The Lola Quartet Read online

Page 10


  De v a l w a s still gone when Jack woke in the morning. He ate alone in the cafeteria again and wandered the campus without finding anyone to talk to, but Bernadette called him in the late afternoon. "It's me," she said, as if they'd ever spoken on the phone before, and then added, "Bernadette."

  "The Summertime girl," he said, and caught himself wondering how she'd obtained his number.

  She giggled. "You must think I'm incredibly morbid," she said. "But listen, I'm having a party tonight."

  "A party? Seriously? Is there anyone left on campus?"

  "That's why I'm having it," she said. "We should all stick together. It's cold."

  It was nice to think of not being alone for another long evening, so when night fell he put on a clean shirt and left the dorm.
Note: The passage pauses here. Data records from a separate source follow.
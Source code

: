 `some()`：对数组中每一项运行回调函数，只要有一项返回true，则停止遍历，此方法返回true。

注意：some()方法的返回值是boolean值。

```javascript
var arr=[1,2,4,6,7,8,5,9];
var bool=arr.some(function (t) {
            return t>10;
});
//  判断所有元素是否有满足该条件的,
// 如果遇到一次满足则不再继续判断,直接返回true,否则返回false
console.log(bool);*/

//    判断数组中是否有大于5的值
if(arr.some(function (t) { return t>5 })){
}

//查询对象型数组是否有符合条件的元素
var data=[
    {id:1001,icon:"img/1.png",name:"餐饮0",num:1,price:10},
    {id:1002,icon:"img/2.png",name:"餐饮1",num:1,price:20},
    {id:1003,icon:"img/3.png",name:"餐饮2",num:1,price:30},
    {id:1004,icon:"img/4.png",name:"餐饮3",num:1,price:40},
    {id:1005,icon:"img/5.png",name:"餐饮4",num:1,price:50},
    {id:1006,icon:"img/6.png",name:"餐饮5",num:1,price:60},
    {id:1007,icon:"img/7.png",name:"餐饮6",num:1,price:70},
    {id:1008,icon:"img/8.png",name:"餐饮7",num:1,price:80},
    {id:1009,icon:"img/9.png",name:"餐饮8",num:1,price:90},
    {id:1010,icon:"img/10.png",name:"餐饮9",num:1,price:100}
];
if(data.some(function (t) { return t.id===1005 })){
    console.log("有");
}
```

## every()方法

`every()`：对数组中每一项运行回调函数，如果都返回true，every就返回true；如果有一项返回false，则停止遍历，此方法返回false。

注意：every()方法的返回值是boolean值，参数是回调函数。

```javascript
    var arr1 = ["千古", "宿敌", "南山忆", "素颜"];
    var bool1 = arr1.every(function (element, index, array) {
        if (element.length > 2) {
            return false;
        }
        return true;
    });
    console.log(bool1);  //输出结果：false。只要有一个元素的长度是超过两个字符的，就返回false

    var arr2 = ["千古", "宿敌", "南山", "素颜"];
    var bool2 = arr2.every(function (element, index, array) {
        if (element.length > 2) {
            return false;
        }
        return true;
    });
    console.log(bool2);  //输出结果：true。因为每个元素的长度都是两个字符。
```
It was an unusually cold night, the coldest he'd ever seen. There was a light frost and the grass sparkled underfoot. Jack wasn't sure that he'd encountered frost outside a freezer before. He knew what it was but couldn't stop staring at it, stooped down once to touch it. The sparkling turned to cold water on his fingertips. Jack stood for a moment in the middle of the Commons, looking up at the stars. He'd meant to practice today but hadn't. It had been two weeks since he'd played the piano and nothing about the thought of sitting down at a keyboard was appealing to him. He closed his eyes for a moment. He had a feeling of slippage, of pieces coming apart around him. He opened his eyes quickly and he was still on the Commons, the air cold on his face. There was movement around one of the girls' dormitory buildings at the far end of campus, an impression of voices, he hurried on and in a few minutes he was safely among other people, fifteen or twenty students in the suite where Bernadette and her roommates lived. He hadn't thought there were this many people on campus.

  "You came!" Bernadette said. She was flushed and lovely, already a little drunk, wearing a miniskirt that he couldn't help but notice was short even by miniskirt standards. "I'm so glad you're here."
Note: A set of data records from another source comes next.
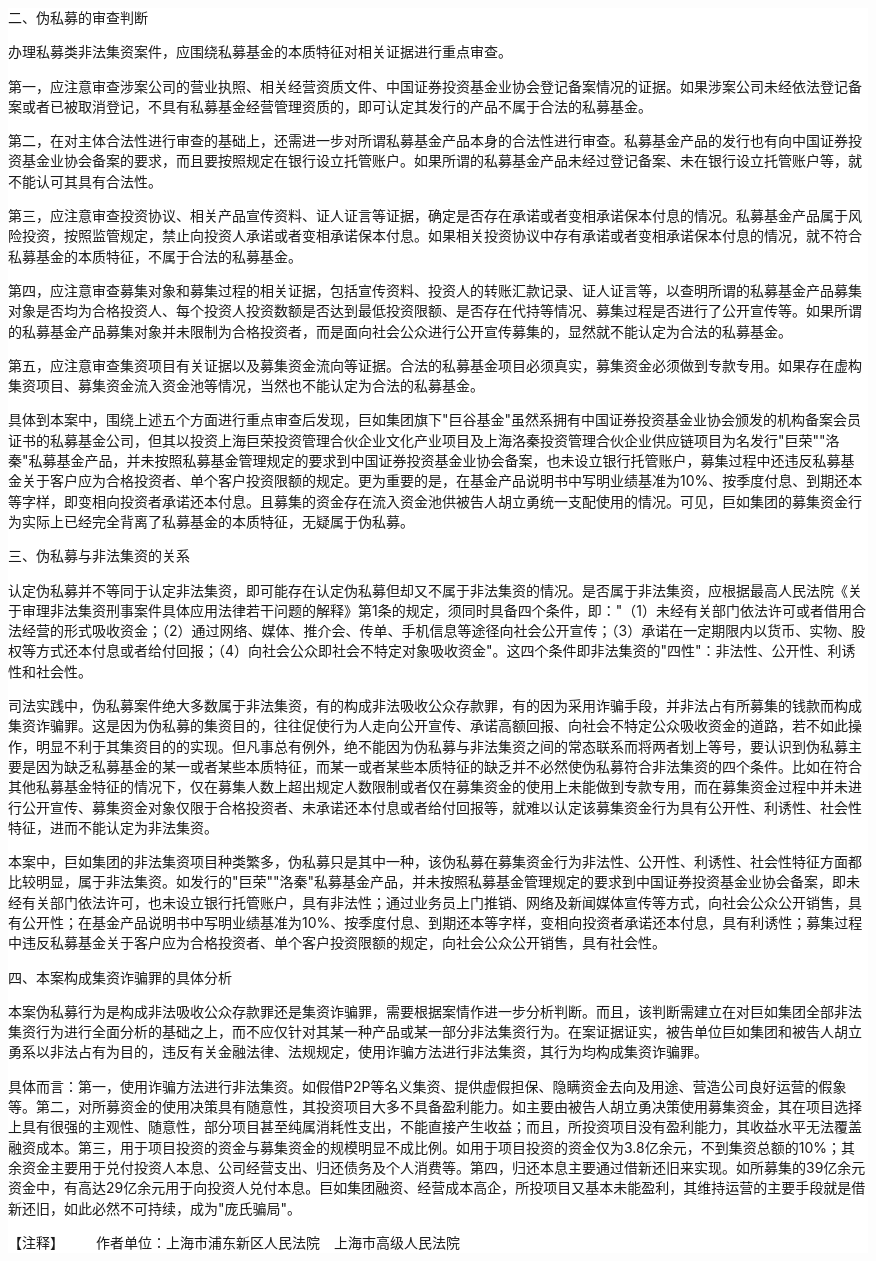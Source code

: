 二、伪私募的审查判断

办理私募类非法集资案件，应围绕私募基金的本质特征对相关证据进行重点审查。

第一，应注意审查涉案公司的营业执照、相关经营资质文件、中国证券投资基金业协会登记备案情况的证据。如果涉案公司未经依法登记备案或者已被取消登记，不具有私募基金经营管理资质的，即可认定其发行的产品不属于合法的私募基金。

第二，在对主体合法性进行审查的基础上，还需进一步对所谓私募基金产品本身的合法性进行审查。私募基金产品的发行也有向中国证券投资基金业协会备案的要求，而且要按照规定在银行设立托管账户。如果所谓的私募基金产品未经过登记备案、未在银行设立托管账户等，就不能认可其具有合法性。

第三，应注意审查投资协议、相关产品宣传资料、证人证言等证据，确定是否存在承诺或者变相承诺保本付息的情况。私募基金产品属于风险投资，按照监管规定，禁止向投资人承诺或者变相承诺保本付息。如果相关投资协议中存有承诺或者变相承诺保本付息的情况，就不符合私募基金的本质特征，不属于合法的私募基金。

第四，应注意审查募集对象和募集过程的相关证据，包括宣传资料、投资人的转账汇款记录、证人证言等，以查明所谓的私募基金产品募集对象是否均为合格投资人、每个投资人投资数额是否达到最低投资限额、是否存在代持等情况、募集过程是否进行了公开宣传等。如果所谓的私募基金产品募集对象并未限制为合格投资者，而是面向社会公众进行公开宣传募集的，显然就不能认定为合法的私募基金。

第五，应注意审查集资项目有关证据以及募集资金流向等证据。合法的私募基金项目必须真实，募集资金必须做到专款专用。如果存在虚构集资项目、募集资金流入资金池等情况，当然也不能认定为合法的私募基金。

具体到本案中，围绕上述五个方面进行重点审查后发现，巨如集团旗下"巨谷基金"虽然系拥有中国证券投资基金业协会颁发的机构备案会员证书的私募基金公司，但其以投资上海巨荣投资管理合伙企业文化产业项目及上海洛秦投资管理合伙企业供应链项目为名发行"巨荣""洛秦"私募基金产品，并未按照私募基金管理规定的要求到中国证券投资基金业协会备案，也未设立银行托管账户，募集过程中还违反私募基金关于客户应为合格投资者、单个客户投资限额的规定。更为重要的是，在基金产品说明书中写明业绩基准为10%、按季度付息、到期还本等字样，即变相向投资者承诺还本付息。且募集的资金存在流入资金池供被告人胡立勇统一支配使用的情况。可见，巨如集团的募集资金行为实际上已经完全背离了私募基金的本质特征，无疑属于伪私募。

三、伪私募与非法集资的关系

认定伪私募并不等同于认定非法集资，即可能存在认定伪私募但却又不属于非法集资的情况。是否属于非法集资，应根据最高人民法院《关于审理非法集资刑事案件具体应用法律若干问题的解释》第1条的规定，须同时具备四个条件，即："（1）未经有关部门依法许可或者借用合法经营的形式吸收资金；（2）通过网络、媒体、推介会、传单、手机信息等途径向社会公开宣传；（3）承诺在一定期限内以货币、实物、股权等方式还本付息或者给付回报；（4）向社会公众即社会不特定对象吸收资金"。这四个条件即非法集资的"四性"：非法性、公开性、利诱性和社会性。

司法实践中，伪私募案件绝大多数属于非法集资，有的构成非法吸收公众存款罪，有的因为采用诈骗手段，并非法占有所募集的钱款而构成集资诈骗罪。这是因为伪私募的集资目的，往往促使行为人走向公开宣传、承诺高额回报、向社会不特定公众吸收资金的道路，若不如此操作，明显不利于其集资目的的实现。但凡事总有例外，绝不能因为伪私募与非法集资之间的常态联系而将两者划上等号，要认识到伪私募主要是因为缺乏私募基金的某一或者某些本质特征，而某一或者某些本质特征的缺乏并不必然使伪私募符合非法集资的四个条件。比如在符合其他私募基金特征的情况下，仅在募集人数上超出规定人数限制或者仅在募集资金的使用上未能做到专款专用，而在募集资金过程中并未进行公开宣传、募集资金对象仅限于合格投资者、未承诺还本付息或者给付回报等，就难以认定该募集资金行为具有公开性、利诱性、社会性特征，进而不能认定为非法集资。

本案中，巨如集团的非法集资项目种类繁多，伪私募只是其中一种，该伪私募在募集资金行为非法性、公开性、利诱性、社会性特征方面都比较明显，属于非法集资。如发行的"巨荣""洛秦"私募基金产品，并未按照私募基金管理规定的要求到中国证券投资基金业协会备案，即未经有关部门依法许可，也未设立银行托管账户，具有非法性；通过业务员上门推销、网络及新闻媒体宣传等方式，向社会公众公开销售，具有公开性；在基金产品说明书中写明业绩基准为10%、按季度付息、到期还本等字样，变相向投资者承诺还本付息，具有利诱性；募集过程中违反私募基金关于客户应为合格投资者、单个客户投资限额的规定，向社会公众公开销售，具有社会性。

四、本案构成集资诈骗罪的具体分析

本案伪私募行为是构成非法吸收公众存款罪还是集资诈骗罪，需要根据案情作进一步分析判断。而且，该判断需建立在对巨如集团全部非法集资行为进行全面分析的基础之上，而不应仅针对其某一种产品或某一部分非法集资行为。在案证据证实，被告单位巨如集团和被告人胡立勇系以非法占有为目的，违反有关金融法律、法规规定，使用诈骗方法进行非法集资，其行为均构成集资诈骗罪。

具体而言：第一，使用诈骗方法进行非法集资。如假借P2P等名义集资、提供虚假担保、隐瞒资金去向及用途、营造公司良好运营的假象等。第二，对所募资金的使用决策具有随意性，其投资项目大多不具备盈利能力。如主要由被告人胡立勇决策使用募集资金，其在项目选择上具有很强的主观性、随意性，部分项目甚至纯属消耗性支出，不能直接产生收益；而且，所投资项目没有盈利能力，其收益水平无法覆盖融资成本。第三，用于项目投资的资金与募集资金的规模明显不成比例。如用于项目投资的资金仅为3.8亿余元，不到集资总额的10%；其余资金主要用于兑付投资人本息、公司经营支出、归还债务及个人消费等。第四，归还本息主要通过借新还旧来实现。如所募集的39亿余元资金中，有高达29亿余元用于向投资人兑付本息。巨如集团融资、经营成本高企，所投项目又基本未能盈利，其维持运营的主要手段就是借新还旧，如此必然不可持续，成为"庞氏骗局"。

【注释】 　　作者单位：上海市浦东新区人民法院　上海市高级人民法院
  "I'm glad I'm here too," he said. "What's this we're listening to?" She was pressing a plastic cup of beer into his hands.
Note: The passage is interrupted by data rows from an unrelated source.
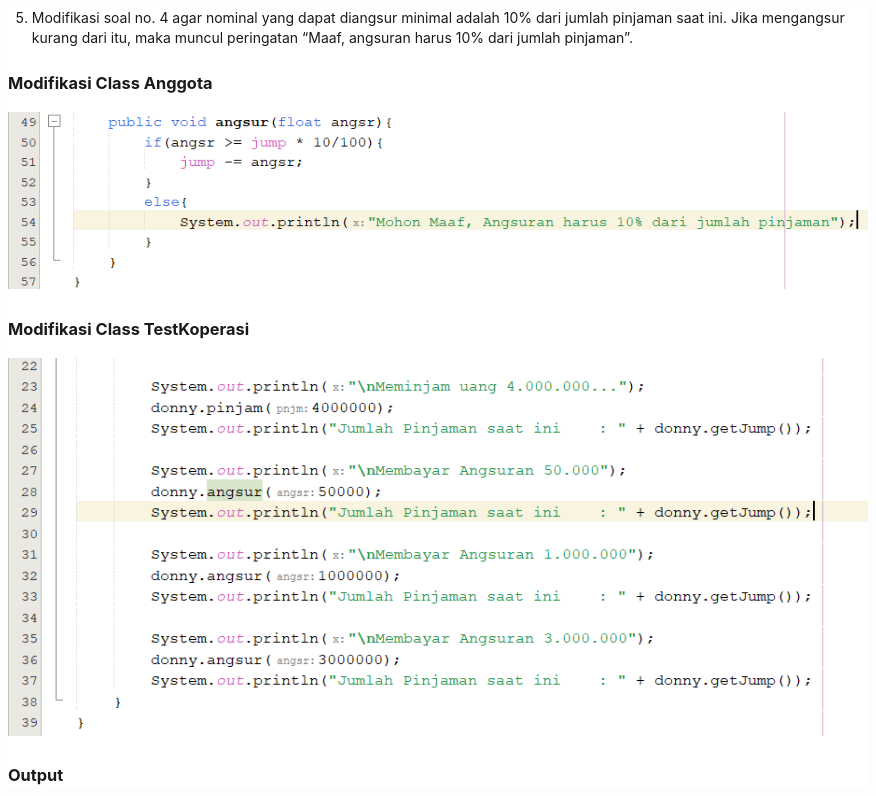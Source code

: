 5. Modifikasi soal no. 4 agar nominal yang dapat diangsur minimal adalah 10% dari jumlah pinjaman saat ini. Jika mengangsur kurang dari itu, maka muncul peringatan “Maaf, angsuran harus 10% dari jumlah pinjaman”.

### Modifikasi Class Anggota

<img src = "ss/tugas/1tugas5.png">

### Modifikasi Class TestKoperasi

<img src = "ss/tugas/2tugas5.png">

### Output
  "The Klezmatics," she said. "I don't love them, except this one song. Can you hear it? It's klezmer, but it's also jazz."

  "I don't know that much about klezmer," he said. It was nice to be in a conversation with someone instead of alone in the dorm room, and he didn't want the moment to end. She had hair that caught the light, dark curls falling over her shoulders.

  "Then stay a while and keep listening," Bernadette said. "Another drink?"

  She floated away from him. He didn't know anyone else here but they all seemed to know each other. Jack stayed as long as possible in the warmth and the brightness, trying to find a conversation, until sometime near midnight he glanced across the room and Bernadette was kissing someone else, a cellist whose name he could never remember. He drifted outside and over the sparkling grass to Lewins Hall, drunk, the stars wheeling. He hoped Deval might be back from wherever he'd gone, but the room was dark and still. He slept with his bedside lamp on, a t-shirt thrown over it to blunt the light, and woke hungover to the smell of scorched fabric.

  F o u r d a y s later Deval came into the room one morning while Jack was getting dressed, waved instead of saying hello, lay down on top of his bed, and closed his eyes.

  " Where were you?"

  "I drove her to Virginia," Deval said. "Then I hung around for a few days."

  " Where in Virginia?"

  "Somewhere in the middle. Place called Carrollsburg." He kicked off his shoes. "Have you ever seen her tattoo?" He gestured vaguely at his shoulder without sitting up.

  "I could've taken her."

  "It was a spur-of-the-moment thing. You were asleep."

  "So you saw where she's living?"

  "It's an okay place," Deval said. " Quiet little house in a small town. Nowhere anyone would look for her. She's got the whole basement to herself. I think it'll be okay."

  "You know what's weird? The last time I saw her, she had all this long dark hair, and now it's short and blond. It's like she was in disguise."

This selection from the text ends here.